→ **Material to process**
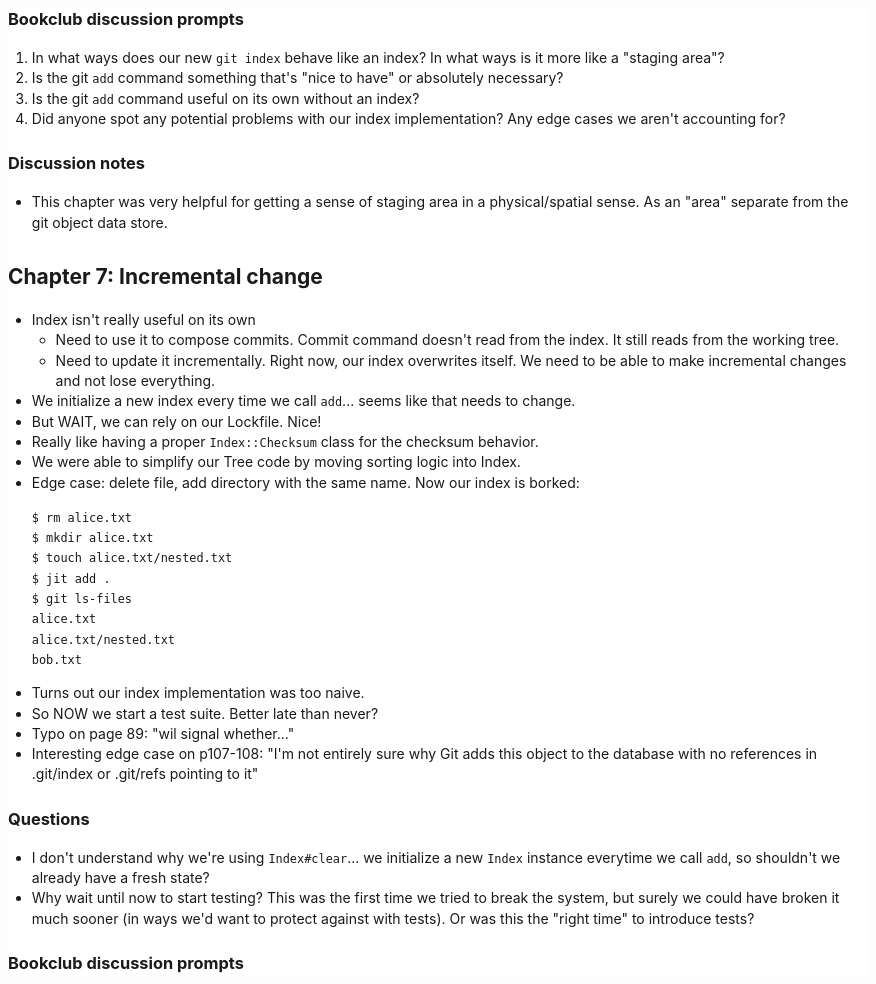 ### Bookclub discussion prompts

1. In what ways does our new `git index` behave like an index? In what ways is it more like a "staging area"?
2. Is the git `add` command something that's "nice to have" or absolutely necessary?
3. Is the git `add` command useful on its own without an index?
4. Did anyone spot any potential problems with our index implementation? Any edge cases we aren't accounting for?

### Discussion notes

- This chapter was very helpful for getting a sense of staging area in a physical/spatial sense. As an "area" separate from the git object data store.

## Chapter 7: Incremental change

- Index isn't really useful on its own
  - Need to use it to compose commits. Commit command doesn't read from the index. It still reads from the working tree.
  - Need to update it incrementally. Right now, our index overwrites itself. We need to be able to make incremental changes and not lose everything.
- We initialize a new index every time we call `add`... seems like that needs to change.
- But WAIT, we can rely on our Lockfile. Nice!
- Really like having a proper `Index::Checksum` class for the checksum behavior.
- We were able to simplify our Tree code by moving sorting logic into Index.
- Edge case: delete file, add directory with the same name. Now our index is borked:
    ```
    $ rm alice.txt
    $ mkdir alice.txt
    $ touch alice.txt/nested.txt
    $ jit add .
    $ git ls-files
    alice.txt
    alice.txt/nested.txt
    bob.txt
    ```
- Turns out our index implementation was too naive.
- So NOW we start a test suite. Better late than never?
- Typo on page 89: "wil signal whether..."
- Interesting edge case on p107-108: "I'm not entirely sure why Git adds this object to the database with no references in .git/index or .git/refs pointing to it"

### Questions

- I don't understand why we're using `Index#clear`... we initialize a new `Index` instance everytime we call `add`, so shouldn't we already have a fresh state?
- Why wait until now to start testing? This was the first time we tried to break the system, but surely we could have broken it much sooner (in ways we'd want to protect against with tests). Or was this the "right time" to introduce tests?

### Bookclub discussion prompts
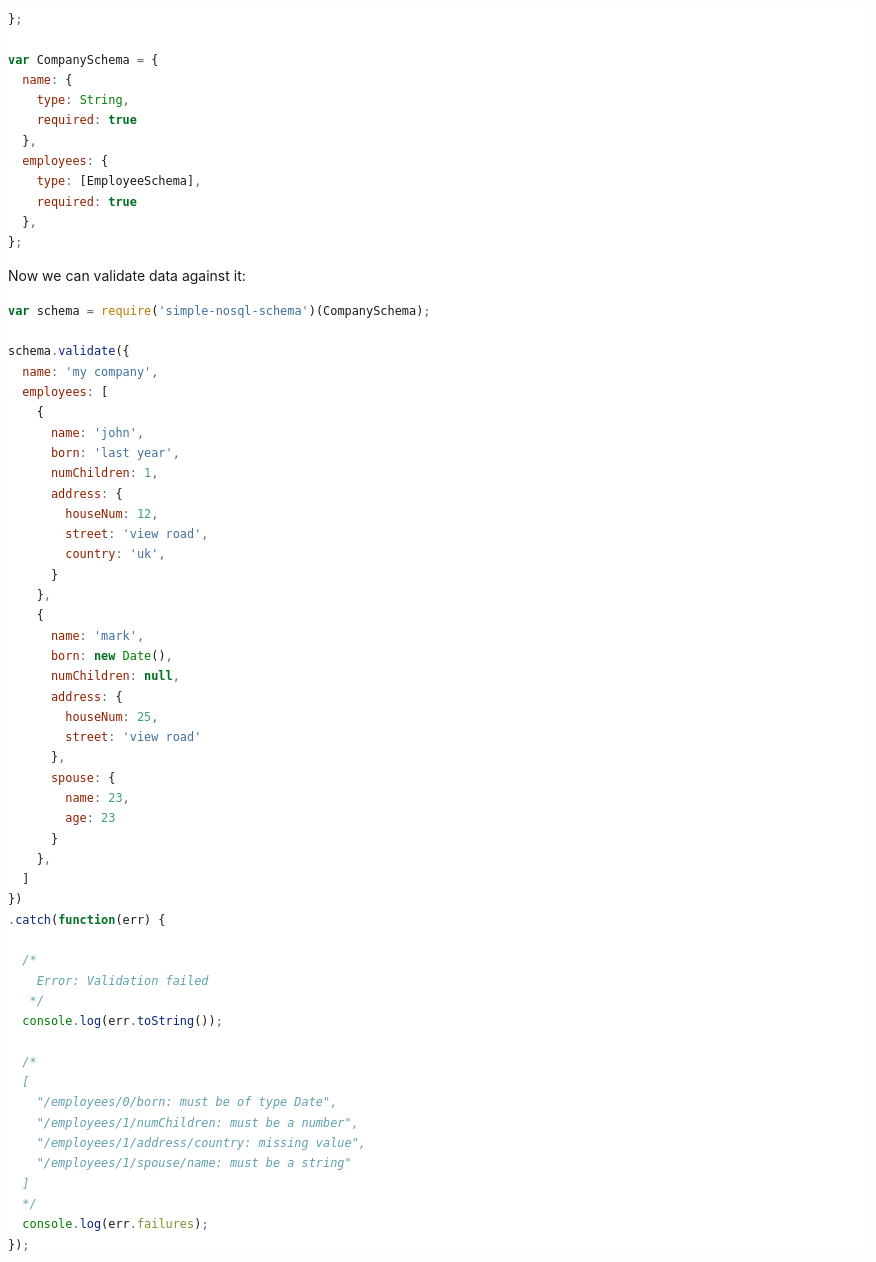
 ```js
};

var CompanySchema = {
  name: {
    type: String,
    required: true
  },
  employees: {
    type: [EmployeeSchema],
    required: true
  },
};
```

Now we can validate data against it:

```js
var schema = require('simple-nosql-schema')(CompanySchema);

schema.validate({
  name: 'my company',
  employees: [
    {
      name: 'john',
      born: 'last year',
      numChildren: 1,
      address: {
        houseNum: 12,
        street: 'view road',
        country: 'uk',
      }
    },
    {
      name: 'mark',
      born: new Date(),
      numChildren: null,
      address: {
        houseNum: 25,
        street: 'view road'
      },
      spouse: {
        name: 23,
        age: 23
      }
    },
  ]
})
.catch(function(err) {
  
  /*
    Error: Validation failed
   */
  console.log(err.toString());  

  /*
  [
    "/employees/0/born: must be of type Date",
    "/employees/1/numChildren: must be a number",
    "/employees/1/address/country: missing value",
    "/employees/1/spouse/name: must be a string"
  ]
  */
  console.log(err.failures);
});
```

→ **Aim of the task**
Print the data above verbatim from the first line through the line holding "3. Is the git", leaving every picture out.

→ **Your solution**
 ### Bookclub discussion prompts

1. In what ways does our new `git index` behave like an index? In what ways is it more like a "staging area"?
2. Is the git `add` command something that's "nice to have" or absolutely necessary?
3. Is the git `add` command useful on its own without an index?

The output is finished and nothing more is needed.